Work instructions: Filter the material below so that only lines containing "Finds" remain.

Dataset:

[Start of section]

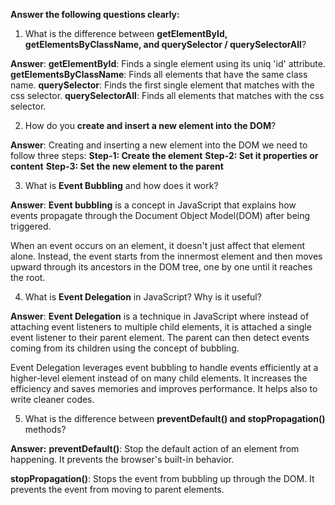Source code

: **Answer the following questions clearly:**

1. What is the difference between **getElementById, getElementsByClassName, and querySelector / querySelectorAll**?

**Answer**:
**getElementById**: Finds a single element using its uniq 'id' attribute.
**getElementsByClassName**: Finds all elements that have the same class name.
**querySelector**: Finds the first single element that matches with the css selector.
**querySelectorAll**: Finds all elements that matches with the css selector.

2. How do you **create and insert a new element into the DOM**?

**Answer**:
Creating and inserting a new element into the DOM we need to follow three steps:
**Step-1: Create the element**
**Step-2: Set it properties or content**
**Step-3: Set the new element to the parent**

3. What is **Event Bubbling** and how does it work?

**Answer**:
**Event bubbling** is a concept in JavaScript that explains how events propagate through the Document Object Model(DOM) after being triggered.

When an event occurs on an element, it doesn't just affect that element alone. Instead, the event starts from the innermost element and then moves upward through its ancestors in the DOM tree, one by one until it reaches the root.

4. What is **Event Delegation** in JavaScript? Why is it useful?

**Answer**:
**Event Delegation** is a technique in JavaScript where instead of attaching event listeners to multiple child elements, it is attached a single event listener to their parent element. The parent can then detect events coming from its children using the concept of bubbling.

Event Delegation leverages event bubbling to handle events efficiently at a higher-level element instead of on many child elements. It increases the efficiency and saves memories and improves performance. It helps also to write cleaner codes.

5. What is the difference between **preventDefault() and stopPropagation()** methods?

**Answer:**
**preventDefault()**: Stop the default action of an element from happening.
It prevents the browser's built-in behavior.

**stopPropagation()**: Stops the event from bubbling up through the DOM.
It prevents the event from moving to parent elements.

[End of section]

Solution:
**getElementById**: Finds a single element using its uniq 'id' attribute.
**getElementsByClassName**: Finds all elements that have the same class name.
**querySelector**: Finds the first single element that matches with the css selector.
**querySelectorAll**: Finds all elements that matches with the css selector.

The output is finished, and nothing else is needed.